Üstelik öyle sıradan roller değil, personel, şef, şef garson gibi önemli görevler üstleniyorlar. Maaşlı ve sigortalı şekilde çalışıyorlar.

Düzenli istihdam ve mesleki eğitimlerle müşterilere nasıl servis yapılacağını ve hizmet verileceğini öğreniyorlar.

Burası InGalera.

Cezaevindeki tutukluların çalıştığı restorant.

Amaç; Cezaevindeki tutukluların toplumla yeniden bütünleşmesine hizmet etmek. Cezalandırıcı olmak yerine sosyal rehabilitasyonu sağlamak.

Bu sadece kapalı kapılar ardında kişisel bir rehabilitasyon aktivitesi olarak kalmıyor, daha da ötesinde hapishaneden şehire uzanan toplumsal bir faydası var: Tutukluların ve toplumun geleceği. Cezası biten kişilerin sosyal hayata tekrar döndüklerinde hayatlarını devam ettirebilmelerini sağlayabilmek için başlatılmış bir sosyal kooperatif.

İtalya’da hapishanede yatıp çıktıktan sonra tıpkı Türkiye’deki gibi sabıka kaydından dolayı kişilerin iş bulmaları oldukça zor. Bu da daha önce suç işlemiş birini tekrar suça yönlendirebilecek olması açısından toplum için ciddi bir tehlike unsuru yaratabiliyor.

Catering’den Restorant’a

İtalya yıllarca cezaevi sisteminde, cezayı ve rehabiliteyi dengelemek için uğraşmış, küçük suçlar için farklı alternatif kanunlar çıkarmış.

Ancak olay suçluları daha iyi rehabilite etmek ve tekrar suç işleme oranını en aza indirme konusuna geldiğinde sorunlar yaşanmaya devam etmiş. Yapılan uygulamalardan biri de orta emniyetli cezaevlerinde tutukluların gün içinde binada, tesiste dolaşmalarına izin vermek olmuş.

Ancak bu uygulama da, suçluların ne bugününe ne yarınına yardımcı olmadığı için bir işe yaramamış. Avrupa İnsan Hakları Mahkemesi sistemi düzeltmeleri için ülkeyi uyarınca farklı uygulama yollarına gidilmiş. Bu uygulamalara öncülük eden ilk cezaevi de Bollate Cezaevi olmuş.

_DSC5904

 

Burada bir kadının parmağı var: Silvia Polleri. 22 yılını anaokulu öğretmenliğiyle geçirdikten sonra kendini catering işinde buluyor. Daha sonra mahkumlara yardım için catering sosyal kooperatifi kuruyor.

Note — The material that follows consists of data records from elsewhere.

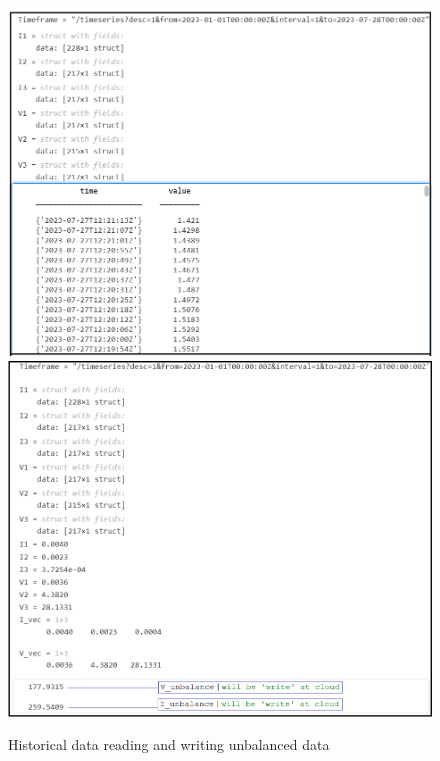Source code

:\begin{figure}[htbp]
\centering
\includegraphics[scale=0.450]{images/HistoricData.PNG} \includegraphics[scale=0.435]{images/UnbalancedWrite.PNG}
\caption{Historical data reading and writing unbalanced data}
\label{fig:x Historical}
\end{figure}
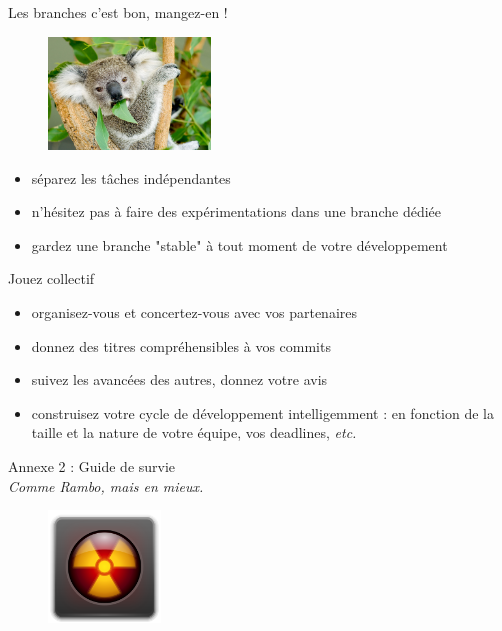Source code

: \documentclass{beamer}
\begin{document}
\begin{frame}{Les branches c'est bon, mangez-en !}
	\begin{figure}
		\centering
		\includegraphics[height=3cm]{img/koala-eating-leaf}
	\end{figure}

	\begin{itemize}
		\item séparez les tâches indépendantes
		\item n'hésitez pas à faire des expérimentations dans une branche dédiée
		\item gardez une branche "stable" à tout moment de votre développement
	\end{itemize}
	
\end{frame}

\begin{frame}{Jouez collectif}

	\begin{itemize}
		\item organisez-vous et concertez-vous avec vos partenaires
		\item donnez des titres compréhensibles à vos commits
		\item suivez les avancées des autres, donnez votre avis
		\item construisez votre cycle de développement intelligemment : en fonction de la taille et la nature de votre équipe, vos deadlines, \textit{etc.}
	\end{itemize}
	
\end{frame}

\begin{frame}
		\begin{center}
 		\Large{Annexe 2 : Guide de survie}\\
 		{\small \textit{Comme Rambo, mais en mieux.}}
	\end{center}

	\begin{figure}
		\centering
		\includegraphics[height=3cm]{img/defcon}
	\end{figure}
\end{frame}
\end{document}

İşte bu fikirin ilk tohumları 2004 yılında Silvia’nın Bollate Cezaevi içinde ABC Sosyal Kooperatifi‘nin kurulmasıyla atılıyor. Cezaevinden seçilen mahkumlar cezaevi dışında catering işleri için çalışıyor. Buna daha sonraki yıllarda mahkumlar için sivil toplum kuruluşları, gönüllüler tarafından  tiyatro, resim, halı dokuma gibi çeşitli eğitsel programlar ekleniyor.

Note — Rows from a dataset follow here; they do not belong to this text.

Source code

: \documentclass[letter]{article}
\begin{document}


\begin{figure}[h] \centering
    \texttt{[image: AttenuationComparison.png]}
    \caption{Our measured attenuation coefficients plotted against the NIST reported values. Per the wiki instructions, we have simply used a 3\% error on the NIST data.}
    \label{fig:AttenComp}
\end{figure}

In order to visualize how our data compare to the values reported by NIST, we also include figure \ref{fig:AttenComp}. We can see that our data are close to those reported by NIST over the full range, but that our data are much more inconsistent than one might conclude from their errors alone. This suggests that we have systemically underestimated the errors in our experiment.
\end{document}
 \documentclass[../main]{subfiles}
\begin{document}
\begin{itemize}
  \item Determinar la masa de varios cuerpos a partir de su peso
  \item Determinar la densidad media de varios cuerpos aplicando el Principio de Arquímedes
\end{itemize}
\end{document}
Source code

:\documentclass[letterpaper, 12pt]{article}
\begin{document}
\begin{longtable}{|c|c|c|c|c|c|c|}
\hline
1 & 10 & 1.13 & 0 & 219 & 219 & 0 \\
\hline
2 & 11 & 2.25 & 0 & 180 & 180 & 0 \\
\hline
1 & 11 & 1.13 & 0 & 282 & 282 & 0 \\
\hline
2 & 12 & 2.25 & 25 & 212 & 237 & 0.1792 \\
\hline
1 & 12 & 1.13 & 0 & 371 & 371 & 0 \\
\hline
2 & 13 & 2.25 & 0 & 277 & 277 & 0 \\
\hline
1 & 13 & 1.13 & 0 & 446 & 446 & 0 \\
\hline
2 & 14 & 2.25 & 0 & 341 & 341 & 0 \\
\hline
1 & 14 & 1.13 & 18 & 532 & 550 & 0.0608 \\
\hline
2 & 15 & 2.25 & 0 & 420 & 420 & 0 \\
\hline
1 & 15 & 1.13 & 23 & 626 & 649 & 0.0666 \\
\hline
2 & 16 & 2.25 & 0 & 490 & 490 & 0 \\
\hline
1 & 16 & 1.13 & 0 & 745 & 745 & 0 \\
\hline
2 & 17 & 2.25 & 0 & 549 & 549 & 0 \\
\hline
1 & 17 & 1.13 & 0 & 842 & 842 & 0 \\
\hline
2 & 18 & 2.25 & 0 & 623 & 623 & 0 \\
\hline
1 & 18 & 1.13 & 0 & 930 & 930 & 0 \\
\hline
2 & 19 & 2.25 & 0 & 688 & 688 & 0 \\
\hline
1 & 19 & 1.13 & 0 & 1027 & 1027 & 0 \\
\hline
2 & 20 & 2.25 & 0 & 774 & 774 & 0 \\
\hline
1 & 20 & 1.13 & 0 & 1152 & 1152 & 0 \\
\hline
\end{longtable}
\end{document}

Restoran kurma fikri başlarda çok zorlayıcı olsa da Silvia, sponsorlar, PWC gibi özel şirketler, mimarlarla görüşerek restorantın açılmasını sağlıyor.

Burası aynı zamanda psikologlar, eğitimcilerin içinde yer aldığı bir kooperatif. Proje ortakları, ABC profesyonel aşçılar sosyal kooperatif, Fondazione Cariplo, Adalet Bakanlığı, PWC, Paolo Frisi Enstitüsü ve Vakıf Vismara.

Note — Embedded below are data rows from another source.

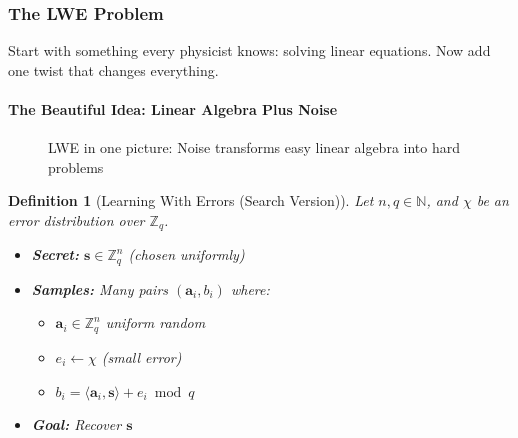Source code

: \documentclass[11pt,a4paper]{article}
\newtheorem{definition}{Definition}
\begin{document}
\subsubsection{The LWE Problem}

Start with something every physicist knows: solving linear equations. Now add one twist that changes everything.

\paragraph{The Beautiful Idea: Linear Algebra Plus Noise}

\begin{figure}[h]
\centering
{}
\caption{LWE in one picture: Noise transforms easy linear algebra into hard problems}
\end{figure}

\begin{definition}[Learning With Errors (Search Version)]
Let $n, q \in \mathbb{N}$, and $\chi$ be an error distribution over $\mathbb{Z}_q$.
\begin{itemize}
    \item \textbf{Secret:} $\mathbf{s} \in \mathbb{Z}_q^n$ (chosen uniformly)
    \item \textbf{Samples:} Many pairs $(\mathbf{a}_i, b_i)$ where:
    \begin{itemize}
        \item $\mathbf{a}_i \in \mathbb{Z}_q^n$ uniform random
        \item $e_i \leftarrow \chi$ (small error)
        \item $b_i = \langle \mathbf{a}_i, \mathbf{s} \rangle + e_i \bmod q$
    \end{itemize}
    \item \textbf{Goal:} Recover $\mathbf{s}$
\end{itemize}
\end{definition}
\end{document}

Mekan  şık, titizlikle dekore edilmiş. Duvarlarda Alcatraz’dan Kaçış gibi ünlü hapishane filmlerinden kareler, geri dönüşüm projelerinin yer aldığı fotoğraflar asılı.

20160404_1534141936162_10153337659390807_1768165839880035627_n

 

Buradaki yemek fiyatları da Milano’daki diğer restorantlara kıyasla oldukça düşük. Bir yemek eleştirmeni burası için şöyle diyor:

“Adil Fiyatlar için Hapishaneye Gelin.”

Cezaevlerinin toplumla yeniden entegrasyonunu sağlamak için mahkumları sorumlu vatandaş olarak eğitmeleri gerektiği inancını taşıyan Silvia hapishanede yatan bir tutuklunun hikayesini anlatıyor bize.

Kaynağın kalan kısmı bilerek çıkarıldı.